Anyone who know me knows I love to schedule things. At the end of the week, I write out a schedule for the next week on a piece of paper, detailing my goals for each day. Then I schedule calls to friends, visits to the gym, fun activities. Sometimes I accomplish more than I imagined on a given day, sometimes less, but one thing is constant. I am an avid keeper of my paper calendar, lost without it. Changes to my schedule must be made on it or I will not remember. If I don’t have my planner with me for some ungodly reason, I text my partner the date and time, and he later reminds me to add it to my calendar.
In part, this is because there is so much to keep up with.

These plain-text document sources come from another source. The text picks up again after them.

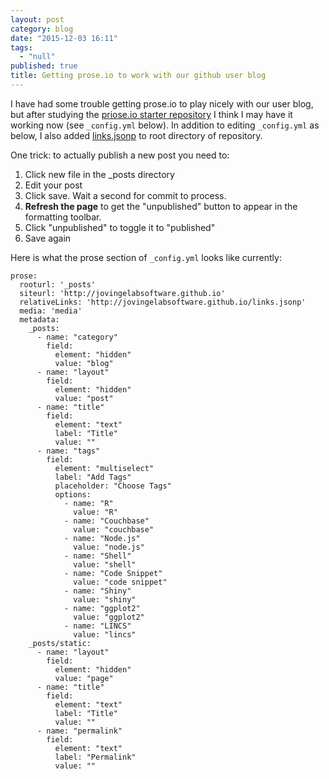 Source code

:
```yaml
---
layout: post
category: blog
date: "2015-12-03 16:11"
tags: 
  - "null"
published: true
title: Getting prose.io to work with our github user blog
---
```




I have had some trouble getting prose.io to play nicely with our user blog, but after studying the [priose.io starter repository](https://github.com/prose/starter) I think I may have it working now (see `_config.yml` below).  In addition to editing `_config.yml` as below, I also added [links.jsonp](https://github.com/JovingeLabSoftware/JovingeLabSoftware.github.io/blob/master/links.jsonp) to root directory of repository.

One trick: to actually publish a new post you need to:

1.  Click new file in the \_posts directory
2.  Edit your post
3.  Click save.  Wait a second for commit to process.
4.  **Refresh the page** to get the "unpublished" button to appear in the formatting toolbar.
5.  Click "unpublished" to toggle it to "published"
6.  Save again


Here is what the prose section of `_config.yml` looks like currently:

```
prose:
  rooturl: '_posts'
  siteurl: 'http://jovingelabsoftware.github.io'
  relativeLinks: 'http://jovingelabsoftware.github.io/links.jsonp'
  media: 'media'
  metadata:
    _posts:
      - name: "category"
        field:
          element: "hidden"
          value: "blog"
      - name: "layout"
        field:
          element: "hidden"
          value: "post"
      - name: "title"
        field:
          element: "text"
          label: "Title"
          value: ""
      - name: "tags"
        field:
          element: "multiselect"
          label: "Add Tags"
          placeholder: "Choose Tags"
          options:
            - name: "R"
              value: "R"
            - name: "Couchbase"
              value: "couchbase"
            - name: "Node.js"
              value: "node.js"
            - name: "Shell"
              value: "shell"
            - name: "Code Snippet"
              value: "code snippet"
            - name: "Shiny"
              value: "shiny"
            - name: "ggplot2"
              value: "ggplot2"
            - name: "LINCS"
              value: "lincs"
    _posts/static:
      - name: "layout"
        field:
          element: "hidden"
          value: "page"
      - name: "title"
        field:
          element: "text"
          label: "Title"
          value: ""
      - name: "permalink"
        field:
          element: "text"
          label: "Permalink"
          value: ""
```
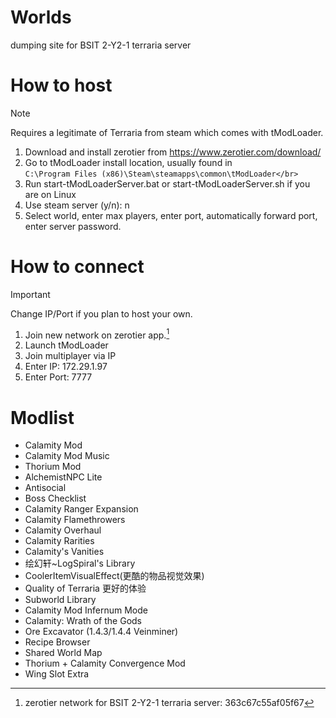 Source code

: # Worlds

dumping site for BSIT 2-Y2-1 terraria server

# How to host
> [!NOTE]
> Requires a legitimate of Terraria from steam which comes with tModLoader.
1. Download and install zerotier from https://www.zerotier.com/download/
2. Go to tModLoader install location, usually found in <br>
```C:\Program Files (x86)\Steam\steamapps\common\tModLoader</br>```
3. Run start-tModLoaderServer.bat or start-tModLoaderServer.sh if you are on Linux
4. Use steam server (y/n): n
5. Select world, enter max players, enter port, automatically forward port, enter server password.

# How to connect
> [!IMPORTANT]
> Change IP/Port if you plan to host your own.
1. Join new network on zerotier app.[^1]
2. Launch tModLoader 
3. Join multiplayer via IP
4. Enter IP: 172.29.1.97
5. Enter Port: 7777

[^1]: zerotier network for BSIT 2-Y2-1 terraria server: 363c67c55af05f67

# Modlist
- Calamity Mod
- Calamity Mod Music
- Thorium Mod
- AlchemistNPC Lite
- Antisocial
- Boss Checklist
- Calamity Ranger Expansion
- Calamity Flamethrowers
- Calamity Overhaul
- Calamity Rarities
- Calamity's Vanities
- 绘幻轩~LogSpiral's Library
- CoolerItemVisualEffect(更酷的物品视觉效果)
- Quality of Terraria 更好的体验
- Subworld Library
- Calamity Mod Infernum Mode
- Calamity: Wrath of the Gods
- Ore Excavator (1.4.3/1.4.4 Veinminer)
- Recipe Browser
- Shared World Map
- Thorium + Calamity Convergence Mod
- Wing Slot Extra



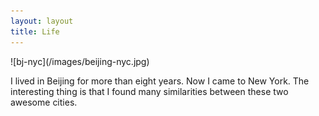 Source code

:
 ```yaml
---
layout: layout
title: Life
---
```

<section class="content">
![bj-nyc](/images/beijing-nyc.jpg)

I lived in Beijing for more than eight years. Now I came to New York. The interesting thing is that I found many similarities between these two awesome cities.
</section>
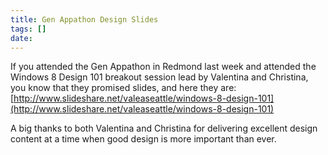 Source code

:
 ```yaml
---
title: Gen Appathon Design Slides
tags: []
date: 
---
```


If you attended the Gen Appathon in Redmond last week and attended the Windows 8 Design 101 breakout session lead by Valentina and Christina, you know that they promised slides, and here they are: [http://www.slideshare.net/valeaseattle/windows-8-design-101](http://www.slideshare.net/valeaseattle/windows-8-design-101)

A big thanks to both Valentina and Christina for delivering excellent design content at a time when good design is more important than ever.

So at once, I’m a student at Duke University, a TA at Duke Divinity school (which as a different calendar) and taking a class at UNC Greensboro – so watching the university schedules, syllabi for five classes, making sure the readings and assignments are done right and on time and I am prepared to teach…
AND
It’s ordinary time, the 15th week after Pentecost in the Anglican world. We’re in Year A for the liturgy, so following the Exodus story and going through Matthew. But for the daily readings it’s year one and Proper 18 – we’re in Job, Acts, and John. Feast of the Birth of Mary just happened, John Chrysostom’s feast is this week followed by Holy Cross Day…and it’s almost Michael and All Angels – also I think I need to request a sub for hospitality ministry?
AND
I have a call at 9 but client X wants to move it to 9:15, edits for this paper are due, the submission deadline for this story contest is, I haven’t heard back from so-and-so and it’s been 12 weeks so I should submit elsewhere, SBL is in 2 months so I really need to write my papers for it…
AND
Rosh Hashanah is fast approaching and people are practicing their high-holiday melodies. Torah scrolls are getting heavy and hard to carry as the end of Deuteronomy draws near. Yom Kippur, Sukkot, Simchat Torah – it will be holiday after holiday…
AND
When will the milk in the fridge expire? Do I have enough fruit to make it through the week? When can you come over for dinner? When is x visiting? When do I need to fly to NJ? Have we really not spoken for two months, sorry are you free to talk on Sunday? Oh, how many more days of clean socks do I have? Do I have a social life? Can I have a social life?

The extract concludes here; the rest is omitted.